=== Begin Enclosure ===
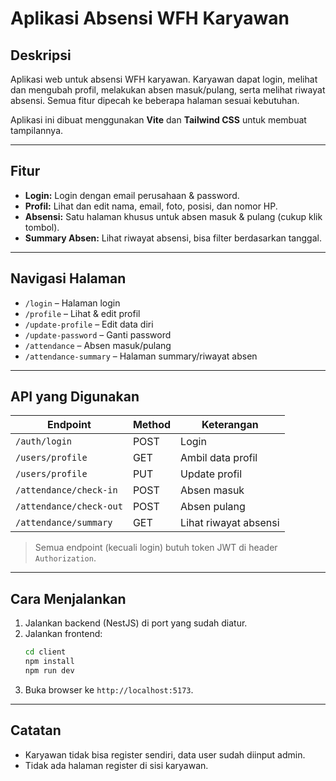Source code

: # Aplikasi Absensi WFH Karyawan

## Deskripsi
Aplikasi web untuk absensi WFH karyawan. Karyawan dapat login, melihat dan mengubah profil, melakukan absen masuk/pulang, serta melihat riwayat absensi. Semua fitur dipecah ke beberapa halaman sesuai kebutuhan.

Aplikasi ini dibuat menggunakan **Vite** dan **Tailwind CSS** untuk membuat tampilannya.

---

## Fitur

- **Login:** Login dengan email perusahaan & password.
- **Profil:** Lihat dan edit nama, email, foto, posisi, dan nomor HP.
- **Absensi:** Satu halaman khusus untuk absen masuk & pulang (cukup klik tombol).
- **Summary Absen:** Lihat riwayat absensi, bisa filter berdasarkan tanggal.

---

## Navigasi Halaman

- `/login` – Halaman login
- `/profile` – Lihat & edit profil
- `/update-profile` – Edit data diri
- `/update-password` – Ganti password
- `/attendance` – Absen masuk/pulang 
- `/attendance-summary` – Halaman summary/riwayat absen

---

## API yang Digunakan

| Endpoint                        | Method | Keterangan                |
|----------------------------------|--------|---------------------------|
| `/auth/login`                   | POST   | Login                     |
| `/users/profile`                | GET    | Ambil data profil         |
| `/users/profile`                | PUT    | Update profil             |
| `/attendance/check-in`          | POST   | Absen masuk               |
| `/attendance/check-out`         | POST   | Absen pulang              |
| `/attendance/summary`           | GET    | Lihat riwayat absensi     |

> Semua endpoint (kecuali login) butuh token JWT di header `Authorization`.

---

## Cara Menjalankan

1. Jalankan backend (NestJS) di port yang sudah diatur.
2. Jalankan frontend:
    ```bash
    cd client
    npm install
    npm run dev
    ```
3. Buka browser ke `http://localhost:5173`.

---

## Catatan

- Karyawan tidak bisa register sendiri, data user sudah diinput admin.
- Tidak ada halaman register di sisi karyawan.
=== End Enclosure ===
ACTIVITY
The answer must be every line from the entries above that holds the string "Aplikasi".

TASK RESULT
: # Aplikasi Absensi WFH Karyawan
Aplikasi web untuk absensi WFH karyawan. Karyawan dapat login, melihat dan mengubah profil, melakukan absen masuk/pulang, serta melihat riwayat absensi. Semua fitur dipecah ke beberapa halaman sesuai kebutuhan.
Aplikasi ini dibuat menggunakan **Vite** dan **Tailwind CSS** untuk membuat tampilannya.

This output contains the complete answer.